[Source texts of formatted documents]
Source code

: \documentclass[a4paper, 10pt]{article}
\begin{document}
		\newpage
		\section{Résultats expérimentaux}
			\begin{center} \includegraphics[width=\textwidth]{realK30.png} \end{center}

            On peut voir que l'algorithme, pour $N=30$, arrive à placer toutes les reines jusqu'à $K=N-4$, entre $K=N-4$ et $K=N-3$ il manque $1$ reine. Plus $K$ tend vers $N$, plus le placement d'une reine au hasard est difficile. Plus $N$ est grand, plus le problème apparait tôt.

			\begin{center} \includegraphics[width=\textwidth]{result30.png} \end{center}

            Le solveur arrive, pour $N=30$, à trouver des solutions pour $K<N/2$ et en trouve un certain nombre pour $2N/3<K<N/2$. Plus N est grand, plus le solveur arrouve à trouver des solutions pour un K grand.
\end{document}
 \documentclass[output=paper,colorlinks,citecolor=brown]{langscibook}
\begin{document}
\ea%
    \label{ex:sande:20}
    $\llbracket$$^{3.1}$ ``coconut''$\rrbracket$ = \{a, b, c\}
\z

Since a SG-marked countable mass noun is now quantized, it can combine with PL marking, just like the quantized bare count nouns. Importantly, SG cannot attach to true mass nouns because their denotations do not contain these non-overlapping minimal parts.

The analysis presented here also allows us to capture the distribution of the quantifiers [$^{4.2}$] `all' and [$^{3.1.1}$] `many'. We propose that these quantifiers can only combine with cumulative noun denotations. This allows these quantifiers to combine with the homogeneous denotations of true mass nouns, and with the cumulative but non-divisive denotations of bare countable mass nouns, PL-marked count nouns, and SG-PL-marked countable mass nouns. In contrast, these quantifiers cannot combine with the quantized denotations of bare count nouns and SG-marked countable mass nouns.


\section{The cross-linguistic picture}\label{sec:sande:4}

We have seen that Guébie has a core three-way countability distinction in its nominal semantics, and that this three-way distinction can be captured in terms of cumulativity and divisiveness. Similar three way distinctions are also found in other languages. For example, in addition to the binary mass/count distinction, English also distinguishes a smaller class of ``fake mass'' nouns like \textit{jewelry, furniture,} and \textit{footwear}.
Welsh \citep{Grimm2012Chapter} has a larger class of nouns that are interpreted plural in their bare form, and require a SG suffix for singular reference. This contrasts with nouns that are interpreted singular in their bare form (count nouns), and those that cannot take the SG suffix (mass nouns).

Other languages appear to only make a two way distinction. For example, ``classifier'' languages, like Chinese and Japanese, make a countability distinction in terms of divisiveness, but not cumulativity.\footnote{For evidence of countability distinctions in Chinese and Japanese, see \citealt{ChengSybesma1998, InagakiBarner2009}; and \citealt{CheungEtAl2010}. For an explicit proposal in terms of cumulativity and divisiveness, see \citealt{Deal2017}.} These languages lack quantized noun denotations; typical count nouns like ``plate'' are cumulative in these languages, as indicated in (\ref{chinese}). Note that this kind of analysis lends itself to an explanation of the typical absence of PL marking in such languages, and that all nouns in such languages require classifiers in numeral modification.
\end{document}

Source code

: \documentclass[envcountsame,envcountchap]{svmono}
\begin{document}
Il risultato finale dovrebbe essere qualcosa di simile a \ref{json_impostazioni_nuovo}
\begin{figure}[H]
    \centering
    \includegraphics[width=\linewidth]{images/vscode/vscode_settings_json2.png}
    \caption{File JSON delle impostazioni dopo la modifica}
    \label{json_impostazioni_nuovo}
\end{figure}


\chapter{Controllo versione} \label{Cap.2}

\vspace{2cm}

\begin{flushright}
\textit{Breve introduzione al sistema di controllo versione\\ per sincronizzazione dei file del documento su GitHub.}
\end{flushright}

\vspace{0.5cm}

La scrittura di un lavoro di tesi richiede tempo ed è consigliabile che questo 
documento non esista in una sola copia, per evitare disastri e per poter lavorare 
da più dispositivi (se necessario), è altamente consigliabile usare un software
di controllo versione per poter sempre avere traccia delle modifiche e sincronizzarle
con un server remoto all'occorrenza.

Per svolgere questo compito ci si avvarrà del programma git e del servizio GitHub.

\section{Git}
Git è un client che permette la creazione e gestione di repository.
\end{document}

_How to complete this task_:
Print all entries again, exactly.

_Solution to this problem_:
Source code

: \documentclass[a4paper, 10pt]{article}
\begin{document}
		\newpage
		\section{Résultats expérimentaux}
			\begin{center} \includegraphics[width=\textwidth]{realK30.png} \end{center}

            On peut voir que l'algorithme, pour $N=30$, arrive à placer toutes les reines jusqu'à $K=N-4$, entre $K=N-4$ et $K=N-3$ il manque $1$ reine. Plus $K$ tend vers $N$, plus le placement d'une reine au hasard est difficile. Plus $N$ est grand, plus le problème apparait tôt.

			\begin{center} \includegraphics[width=\textwidth]{result30.png} \end{center}

            Le solveur arrive, pour $N=30$, à trouver des solutions pour $K<N/2$ et en trouve un certain nombre pour $2N/3<K<N/2$. Plus N est grand, plus le solveur arrouve à trouver des solutions pour un K grand.
\end{document}
 \documentclass[output=paper,colorlinks,citecolor=brown]{langscibook}
\begin{document}
\ea%
    \label{ex:sande:20}
    $\llbracket$$^{3.1}$ ``coconut''$\rrbracket$ = \{a, b, c\}
\z

Since a SG-marked countable mass noun is now quantized, it can combine with PL marking, just like the quantized bare count nouns. Importantly, SG cannot attach to true mass nouns because their denotations do not contain these non-overlapping minimal parts.

The analysis presented here also allows us to capture the distribution of the quantifiers [$^{4.2}$] `all' and [$^{3.1.1}$] `many'. We propose that these quantifiers can only combine with cumulative noun denotations. This allows these quantifiers to combine with the homogeneous denotations of true mass nouns, and with the cumulative but non-divisive denotations of bare countable mass nouns, PL-marked count nouns, and SG-PL-marked countable mass nouns. In contrast, these quantifiers cannot combine with the quantized denotations of bare count nouns and SG-marked countable mass nouns.


\section{The cross-linguistic picture}\label{sec:sande:4}

We have seen that Guébie has a core three-way countability distinction in its nominal semantics, and that this three-way distinction can be captured in terms of cumulativity and divisiveness. Similar three way distinctions are also found in other languages. For example, in addition to the binary mass/count distinction, English also distinguishes a smaller class of ``fake mass'' nouns like \textit{jewelry, furniture,} and \textit{footwear}.
Welsh \citep{Grimm2012Chapter} has a larger class of nouns that are interpreted plural in their bare form, and require a SG suffix for singular reference. This contrasts with nouns that are interpreted singular in their bare form (count nouns), and those that cannot take the SG suffix (mass nouns).

Other languages appear to only make a two way distinction. For example, ``classifier'' languages, like Chinese and Japanese, make a countability distinction in terms of divisiveness, but not cumulativity.\footnote{For evidence of countability distinctions in Chinese and Japanese, see \citealt{ChengSybesma1998, InagakiBarner2009}; and \citealt{CheungEtAl2010}. For an explicit proposal in terms of cumulativity and divisiveness, see \citealt{Deal2017}.} These languages lack quantized noun denotations; typical count nouns like ``plate'' are cumulative in these languages, as indicated in (\ref{chinese}). Note that this kind of analysis lends itself to an explanation of the typical absence of PL marking in such languages, and that all nouns in such languages require classifiers in numeral modification.
\end{document}

Source code

: \documentclass[envcountsame,envcountchap]{svmono}
\begin{document}
Il risultato finale dovrebbe essere qualcosa di simile a \ref{json_impostazioni_nuovo}
\begin{figure}[H]
    \centering
    \includegraphics[width=\linewidth]{images/vscode/vscode_settings_json2.png}
    \caption{File JSON delle impostazioni dopo la modifica}
    \label{json_impostazioni_nuovo}
\end{figure}


\chapter{Controllo versione} \label{Cap.2}

\vspace{2cm}

\begin{flushright}
\textit{Breve introduzione al sistema di controllo versione\\ per sincronizzazione dei file del documento su GitHub.}
\end{flushright}

\vspace{0.5cm}

La scrittura di un lavoro di tesi richiede tempo ed è consigliabile che questo 
documento non esista in una sola copia, per evitare disastri e per poter lavorare 
da più dispositivi (se necessario), è altamente consigliabile usare un software
di controllo versione per poter sempre avere traccia delle modifiche e sincronizzarle
con un server remoto all'occorrenza.

Per svolgere questo compito ci si avvarrà del programma git e del servizio GitHub.

\section{Git}
Git è un client che permette la creazione e gestione di repository.
\end{document}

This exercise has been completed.